ピアノからなる、(あで)やかな風に、私たちの声が乗る。


「指揮者をちゃんと見て」とか、よく分かってなかったけど、今年、やっと分かった。


あの手の動きが、リズムの指標となっていた。


今回の指揮者の中島(なかしま)さんは、彼女自身も、歌っている訳ではないけど、音を奏でているようだ。


私達の演奏が終わった。


退場の様子も見られているようなので、気をつけて明るみから捌ける。


「ここで、休憩時間を取ります」


席に戻ってきた。


「みなさんお疲れ様でーす、本当に素敵でした!」


「終わったねー」


「ちょっと緊張したわ」


「お前、退場する時ニヤニヤしてただろ」


「してないよ!印象良くする笑顔だって」


「雨音ちゃん、終わったね」


「うん、上手に出来た気がする」


「うん!今までで1番良かったよ!」


リーダーとして演奏を聴きながら練習をしていた藤田さんが言うんだ。間違いないだろう。


「梨句ちゃん、どうだった?」


梨句ちゃん、中島さんだ。藤田さんが話しかけた。


「良かったよーめちゃくちゃ楽しかった。今までで1番かも」


「ほら、梨句ちゃんも言ってる!」


なんだか、自信が出てきた。


その後は、吹奏楽部の演奏があって、結果発表になった。


発表の前に、いつも音楽の先生が話す。


「ホントに、みなさん上手くなったねー、聞いてて感動しました。1年生、本当に良かった。
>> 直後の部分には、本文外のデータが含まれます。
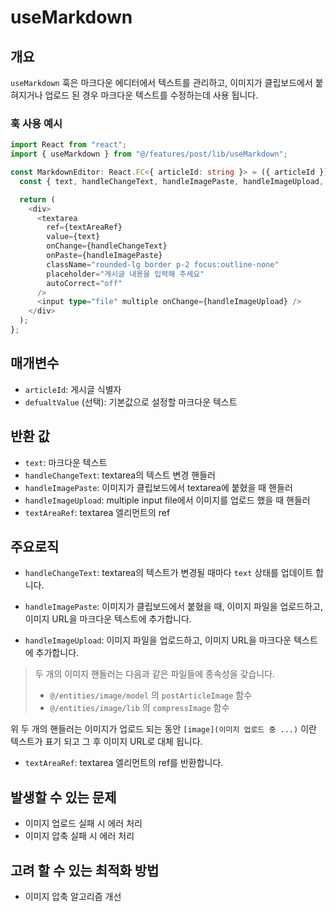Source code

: # useMarkdown

## 개요

`useMarkdown` 훅은 마크다운 에디터에서 텍스트를 관리하고, 이미지가 클립보드에서 붙혀지거나 업로드 된 경우 마크다운 텍스트를 수정하는데 사용 됩니다.

### 훅 사용 예시

```typescript
import React from "react";
import { useMarkdown } from "@/features/post/lib/useMarkdown";

const MarkdownEditor: React.FC<{ articleId: string }> = ({ articleId }) => {
  const { text, handleChangeText, handleImagePaste, handleImageUpload, textAreaRef } = useMarkdown(articleId);

  return (
    <div>
      <textarea
        ref={textAreaRef}
        value={text}
        onChange={handleChangeText}
        onPaste={handleImagePaste}
        className="rounded-lg border p-2 focus:outline-none"
        placeholder="게시글 내용을 입력해 주세요"
        autoCorrect="off"
      />
      <input type="file" multiple onChange={handleImageUpload} />
    </div>
  );
};
```

## 매개변수

- `articleId`: 게시글 식별자
- `defualtValue` (선택): 기본값으로 설정할 마크다운 텍스트

## 반환 값

- `text`: 마크다운 텍스트
- `handleChangeText`: textarea의 텍스트 변경 핸들러
- `handleImagePaste`: 이미지가 클립보드에서 textarea에 붙혔을 때 핸들러
- `handleImageUpload`: multiple input file에서 이미지를 업로드 했을 때 핸들러
- `textAreaRef`: textarea 엘리먼트의 ref

## 주요로직

- `handleChangeText`: textarea의 텍스트가 변경될 때마다 `text` 상태를 업데이트 합니다.

- `handleImagePaste`: 이미지가 클립보드에서 붙혔을 때, 이미지 파일을 업로드하고, 이미지 URL을 마크다운 텍스트에 추가합니다.
- `handleImageUpload`: 이미지 파일을 업로드하고, 이미지 URL을 마크다운 텍스트에 추가합니다.

> 두 개의 이미지 핸들러는 다음과 같은 파일들에 종속성을 갖습니다.
>
> - `@/entities/image/model` 의 `postArticleImage` 함수
> - `@/entities/image/lib` 의 `compressImage` 함수

위 두 개의 핸들러는 이미지가 업로드 되는 동안 `[image](이미지 업로드 중 ...)` 이란 텍스트가 표기 되고 그 후 이미지 URL로 대체 됩니다.

- `textAreaRef`: textarea 엘리먼트의 ref를 반환합니다.

## 발생할 수 있는 문제

- 이미지 업로드 실패 시 에러 처리
- 이미지 압축 실패 시 에러 처리

## 고려 할 수 있는 최적화 방법

- 이미지 압축 알고리즘 개선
新しい友達の中、良く頑張ったと思います。2年生、貫禄出たねー、3年生に負けないくらいです。」


「そして、3年生、やっぱりすごいよねぇ、迫力があったし。後輩も、圧倒されたと思います。」


ついに、結果発表だ。


結果は、正直二の次だ。これは本心。


いい演奏だったし。でも、順番が付けられるなら、あわよくばという気持ちはある。


1年生は、宵音ちゃんのクラスが1位で、金賞だった。


2年生も終わって、次は私たち。


「まずは銅賞…3組です」


拍手が響く。


残ったのは、私と晴美のクラス


「銀賞は…2組」


私たちだ。


ということは、金賞は晴美たちだ。


指揮者と、伴奏者が盾と賞状を取りに行った。


銀賞か…真ん中って、微妙で、そんな微妙さが、ちょうど良く出ることもある。


このクラスは、なんとなく後者な気もする。


2人が戻ってきた。


「表彰式を、終わります」


すぐに校長先生が出てきた。


時間が押しているのだろうか。


「みなさん、お疲れ様です。本当に素敵な演奏で、私もたまにみなさんの練習を見せてもらっていたのですが、本当に上手になって、感動しました。保護者の皆様も、本日は本当にありがとうございました。一生懸命に頑張った生徒たちを、褒めてあげてください。」


「これで、音楽会を終わります」


会場に明かりが灯り始めた。


この後は、写真を撮るらしい。


「盾かっけーな!」


「俺持ってみたい!」


「おい、田中壊すなよ!」


「大丈夫、器用だから…おおお」


「危ねぇ!落とすとこだったじゃん!」


「ごめんごめん、中島さんやっぱ持ってて」


「雨音ちゃん、銀賞取れたね」


「うん、盾もキレイ」


みんな、銀賞で悔しいとかは思っていなさそう。


不思議と、私もそんな感じ。


練習をしたから、頑張ったから、銀賞が取れた。そんなふうにも思う。


「1+1はー?」


「5」「3」「7」


「消しゴム」


集合写真を撮った。


「はーい、みなさん、お疲れ様です!これで解散ですが、また明日、学校ありますので、よろしくお願いしまーす。解散でーす」


「藤田さん、また明日」


「うん!また明日」


私は、晴美を探した。


「雨音ちゃん!帰ろ!」


もう出口の方にいた。


外に出ると、お母さんと、晴美のお母さんがいた。


「おっ!おつかれー」


「おつかれ」


「お腹空いたーご飯食べたい」


「私も」


「じゃあ、ご飯食べて帰ろっか」


「そうだねー」


私たちは、駅に向かう。


時間は昼頃、辺りは賑やかさを持っている。


道の脇に植えられた木々が色を付け始めている。


もう季節は、すっかり茜色だ。


ここに吹く風は、以前私が来た時の記憶を、保存してくれているように感じる。


風が頬を撫でると、水を飲み込むように、回想される。


この風が、今日も含め、全て残してくれるのではないだろうか。


そんな、期待の混じった予感が色を作った。